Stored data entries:
____________
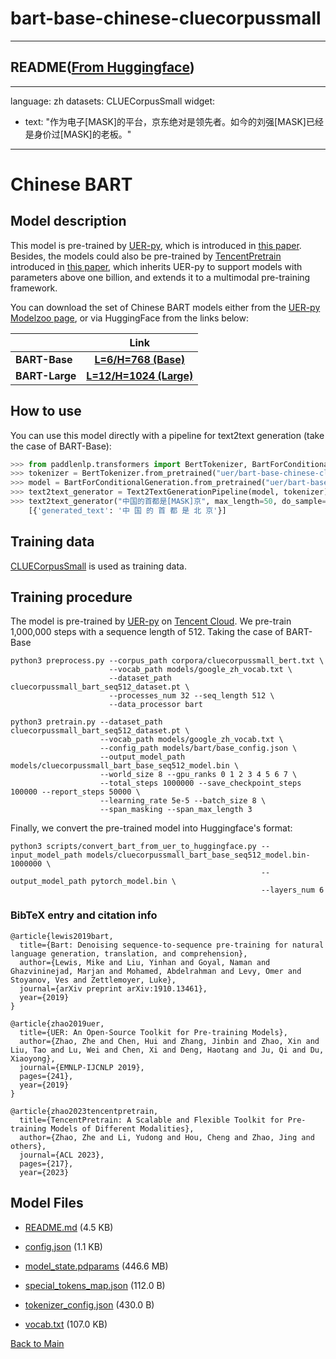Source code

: 
# bart-base-chinese-cluecorpussmall
---


## README([From Huggingface](https://huggingface.co/uer/bart-base-chinese-cluecorpussmall))

---
language: zh
datasets: CLUECorpusSmall
widget: 
- text: "作为电子[MASK]的平台，京东绝对是领先者。如今的刘强[MASK]已经是身价过[MASK]的老板。"


---

# Chinese BART

## Model description

This model is pre-trained by [UER-py](https://github.com/dbiir/UER-py/), which is introduced in [this paper](https://arxiv.org/abs/1909.05658). Besides, the models could also be pre-trained by [TencentPretrain](https://github.com/Tencent/TencentPretrain) introduced in [this paper](https://arxiv.org/abs/2212.06385), which inherits UER-py to support models with parameters above one billion, and extends it to a multimodal pre-training framework.

You can download the set of Chinese BART models either from the [UER-py Modelzoo page](https://github.com/dbiir/UER-py/wiki/Modelzoo), or via HuggingFace from the links below:

|                   |              Link              |
| ----------------- | :----------------------------: |
| **BART-Base** | [**L=6/H=768 (Base)**][base] |
| **BART-Large**  | [**L=12/H=1024 (Large)**][large] |

## How to use

You can use this model directly with a pipeline for text2text generation (take the case of BART-Base):

```python
>>> from paddlenlp.transformers import BertTokenizer, BartForConditionalGeneration, Text2TextGenerationPipeline
>>> tokenizer = BertTokenizer.from_pretrained("uer/bart-base-chinese-cluecorpussmall")
>>> model = BartForConditionalGeneration.from_pretrained("uer/bart-base-chinese-cluecorpussmall")
>>> text2text_generator = Text2TextGenerationPipeline(model, tokenizer)  
>>> text2text_generator("中国的首都是[MASK]京", max_length=50, do_sample=False)
    [{'generated_text': '中 国 的 首 都 是 北 京'}]
```

## Training data

[CLUECorpusSmall](https://github.com/CLUEbenchmark/CLUECorpus2020/) is used as training data. 

## Training procedure

The model is pre-trained by [UER-py](https://github.com/dbiir/UER-py/) on [Tencent Cloud](https://cloud.tencent.com/). We pre-train 1,000,000 steps with a sequence length of 512.
Taking the case of BART-Base

```
python3 preprocess.py --corpus_path corpora/cluecorpussmall_bert.txt \
                      --vocab_path models/google_zh_vocab.txt \
                      --dataset_path cluecorpussmall_bart_seq512_dataset.pt \
                      --processes_num 32 --seq_length 512 \
                      --data_processor bart
```

```
python3 pretrain.py --dataset_path cluecorpussmall_bart_seq512_dataset.pt \
                    --vocab_path models/google_zh_vocab.txt \
                    --config_path models/bart/base_config.json \
                    --output_model_path models/cluecorpussmall_bart_base_seq512_model.bin \
                    --world_size 8 --gpu_ranks 0 1 2 3 4 5 6 7 \
                    --total_steps 1000000 --save_checkpoint_steps 100000 --report_steps 50000 \
                    --learning_rate 5e-5 --batch_size 8 \
                    --span_masking --span_max_length 3
```

Finally, we convert the pre-trained model into Huggingface's format:

```
python3 scripts/convert_bart_from_uer_to_huggingface.py --input_model_path models/cluecorpussmall_bart_base_seq512_model.bin-1000000 \                                                                
                                                        --output_model_path pytorch_model.bin \                                                                                            
                                                        --layers_num 6
```


### BibTeX entry and citation info

```
@article{lewis2019bart,
  title={Bart: Denoising sequence-to-sequence pre-training for natural language generation, translation, and comprehension},
  author={Lewis, Mike and Liu, Yinhan and Goyal, Naman and Ghazvininejad, Marjan and Mohamed, Abdelrahman and Levy, Omer and Stoyanov, Ves and Zettlemoyer, Luke},
  journal={arXiv preprint arXiv:1910.13461},
  year={2019}
}

@article{zhao2019uer,
  title={UER: An Open-Source Toolkit for Pre-training Models},
  author={Zhao, Zhe and Chen, Hui and Zhang, Jinbin and Zhao, Xin and Liu, Tao and Lu, Wei and Chen, Xi and Deng, Haotang and Ju, Qi and Du, Xiaoyong},
  journal={EMNLP-IJCNLP 2019},
  pages={241},
  year={2019}
}

@article{zhao2023tencentpretrain,
  title={TencentPretrain: A Scalable and Flexible Toolkit for Pre-training Models of Different Modalities},
  author={Zhao, Zhe and Li, Yudong and Hou, Cheng and Zhao, Jing and others},
  journal={ACL 2023},
  pages={217},
  year={2023}
```

[base]:https://huggingface.co/uer/bart-base-chinese-cluecorpussmall
[large]:https://huggingface.co/uer/bart-large-chinese-cluecorpussmall



## Model Files

- [README.md](https://paddlenlp.bj.bcebos.com/models/community/uer/bart-base-chinese-cluecorpussmall/README.md) (4.5 KB)

- [config.json](https://paddlenlp.bj.bcebos.com/models/community/uer/bart-base-chinese-cluecorpussmall/config.json) (1.1 KB)

- [model_state.pdparams](https://paddlenlp.bj.bcebos.com/models/community/uer/bart-base-chinese-cluecorpussmall/model_state.pdparams) (446.6 MB)

- [special_tokens_map.json](https://paddlenlp.bj.bcebos.com/models/community/uer/bart-base-chinese-cluecorpussmall/special_tokens_map.json) (112.0 B)

- [tokenizer_config.json](https://paddlenlp.bj.bcebos.com/models/community/uer/bart-base-chinese-cluecorpussmall/tokenizer_config.json) (430.0 B)

- [vocab.txt](https://paddlenlp.bj.bcebos.com/models/community/uer/bart-base-chinese-cluecorpussmall/vocab.txt) (107.0 KB)


[Back to Main](../../)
____________
• **Exercise directions**:
Give the number of lines in the records where the word "large" occurs, and add nothing.

• **Answer below**:
2